**WHAT THE TASK REQUIRES**
Read the entries below and pull out each line with the string "have".

**SUPPLIED MATERIAL**
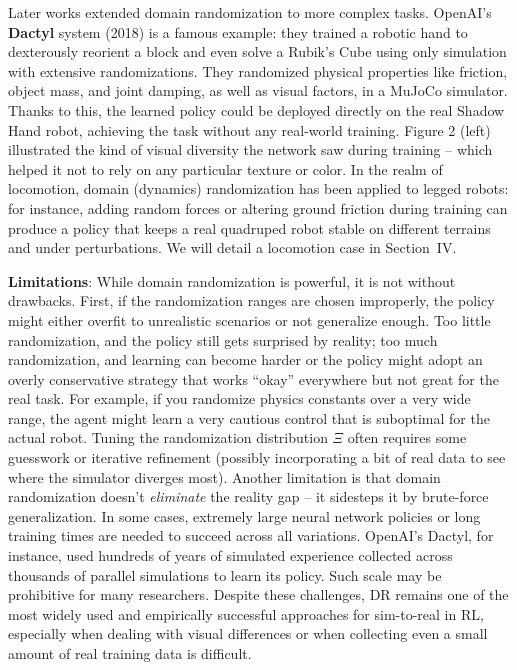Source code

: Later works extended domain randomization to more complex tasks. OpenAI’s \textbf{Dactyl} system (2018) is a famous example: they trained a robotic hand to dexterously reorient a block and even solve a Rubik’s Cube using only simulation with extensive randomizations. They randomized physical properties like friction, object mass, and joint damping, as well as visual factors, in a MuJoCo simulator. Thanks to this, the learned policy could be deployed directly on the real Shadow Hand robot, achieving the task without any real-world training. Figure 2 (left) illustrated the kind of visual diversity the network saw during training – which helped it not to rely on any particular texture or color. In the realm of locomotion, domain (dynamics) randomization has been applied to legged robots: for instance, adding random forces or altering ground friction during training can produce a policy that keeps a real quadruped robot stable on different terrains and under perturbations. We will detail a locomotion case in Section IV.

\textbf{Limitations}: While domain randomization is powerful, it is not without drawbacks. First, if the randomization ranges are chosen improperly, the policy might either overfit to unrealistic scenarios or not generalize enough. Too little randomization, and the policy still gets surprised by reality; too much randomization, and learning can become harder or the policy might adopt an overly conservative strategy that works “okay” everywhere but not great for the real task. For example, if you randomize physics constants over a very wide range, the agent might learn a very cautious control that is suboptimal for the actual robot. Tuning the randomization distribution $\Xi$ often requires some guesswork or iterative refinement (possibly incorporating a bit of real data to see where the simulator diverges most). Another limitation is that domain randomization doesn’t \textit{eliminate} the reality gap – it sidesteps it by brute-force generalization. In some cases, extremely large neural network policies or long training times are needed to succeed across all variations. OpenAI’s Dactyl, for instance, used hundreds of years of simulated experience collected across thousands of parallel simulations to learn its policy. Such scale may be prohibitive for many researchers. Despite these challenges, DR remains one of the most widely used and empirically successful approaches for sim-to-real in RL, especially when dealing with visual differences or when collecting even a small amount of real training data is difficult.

---

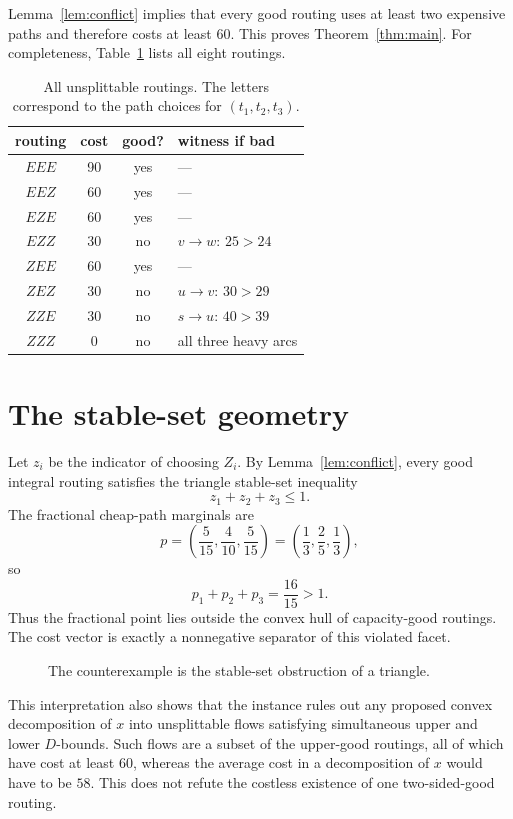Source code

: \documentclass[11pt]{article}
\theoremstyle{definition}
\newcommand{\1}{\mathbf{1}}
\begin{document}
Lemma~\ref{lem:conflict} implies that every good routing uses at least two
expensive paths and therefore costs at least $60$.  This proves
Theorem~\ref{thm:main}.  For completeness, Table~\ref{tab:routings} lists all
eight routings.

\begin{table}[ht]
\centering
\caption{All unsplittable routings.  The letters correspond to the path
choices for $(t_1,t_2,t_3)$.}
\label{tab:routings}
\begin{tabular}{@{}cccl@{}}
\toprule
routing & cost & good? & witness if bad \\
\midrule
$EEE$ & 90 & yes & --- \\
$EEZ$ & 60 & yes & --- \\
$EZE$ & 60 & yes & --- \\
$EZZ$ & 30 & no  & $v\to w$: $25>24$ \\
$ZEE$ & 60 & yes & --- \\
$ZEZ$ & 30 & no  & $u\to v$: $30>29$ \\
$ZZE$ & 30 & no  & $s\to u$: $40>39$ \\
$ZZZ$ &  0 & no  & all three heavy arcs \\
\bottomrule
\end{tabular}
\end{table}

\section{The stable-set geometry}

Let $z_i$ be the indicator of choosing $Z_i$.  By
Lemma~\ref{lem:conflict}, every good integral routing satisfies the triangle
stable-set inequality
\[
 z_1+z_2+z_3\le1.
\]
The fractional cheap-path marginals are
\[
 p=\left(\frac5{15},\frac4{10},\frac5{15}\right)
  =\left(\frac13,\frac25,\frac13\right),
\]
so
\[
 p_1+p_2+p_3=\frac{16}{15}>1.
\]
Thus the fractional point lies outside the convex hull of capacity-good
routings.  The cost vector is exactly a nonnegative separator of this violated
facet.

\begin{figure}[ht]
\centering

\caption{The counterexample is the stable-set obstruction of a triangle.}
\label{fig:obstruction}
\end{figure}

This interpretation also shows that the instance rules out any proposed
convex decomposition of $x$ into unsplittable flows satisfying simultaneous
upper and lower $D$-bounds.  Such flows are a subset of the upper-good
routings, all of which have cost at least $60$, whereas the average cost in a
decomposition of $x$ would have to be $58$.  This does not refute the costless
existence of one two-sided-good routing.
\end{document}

--

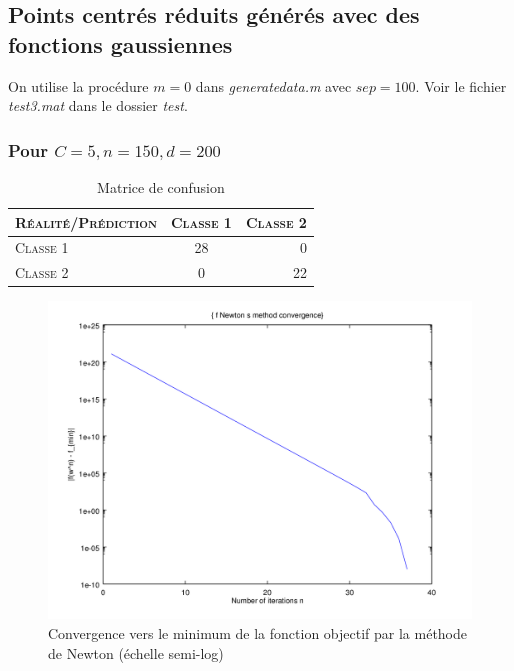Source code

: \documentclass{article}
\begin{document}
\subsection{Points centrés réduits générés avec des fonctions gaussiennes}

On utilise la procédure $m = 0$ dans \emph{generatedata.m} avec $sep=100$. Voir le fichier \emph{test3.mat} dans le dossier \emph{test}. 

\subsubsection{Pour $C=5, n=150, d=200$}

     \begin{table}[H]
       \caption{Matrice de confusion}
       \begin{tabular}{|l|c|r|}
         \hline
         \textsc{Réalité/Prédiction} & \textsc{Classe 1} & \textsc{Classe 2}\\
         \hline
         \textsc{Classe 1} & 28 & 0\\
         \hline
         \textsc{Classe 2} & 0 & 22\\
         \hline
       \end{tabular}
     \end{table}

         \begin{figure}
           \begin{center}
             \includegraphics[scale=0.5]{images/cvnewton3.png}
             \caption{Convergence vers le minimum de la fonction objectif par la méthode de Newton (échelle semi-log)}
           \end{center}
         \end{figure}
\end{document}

**SOLUTION**
routings, all of which have cost at least $60$, whereas the average cost in a
decomposition of $x$ would have to be $58$.  This does not refute the costless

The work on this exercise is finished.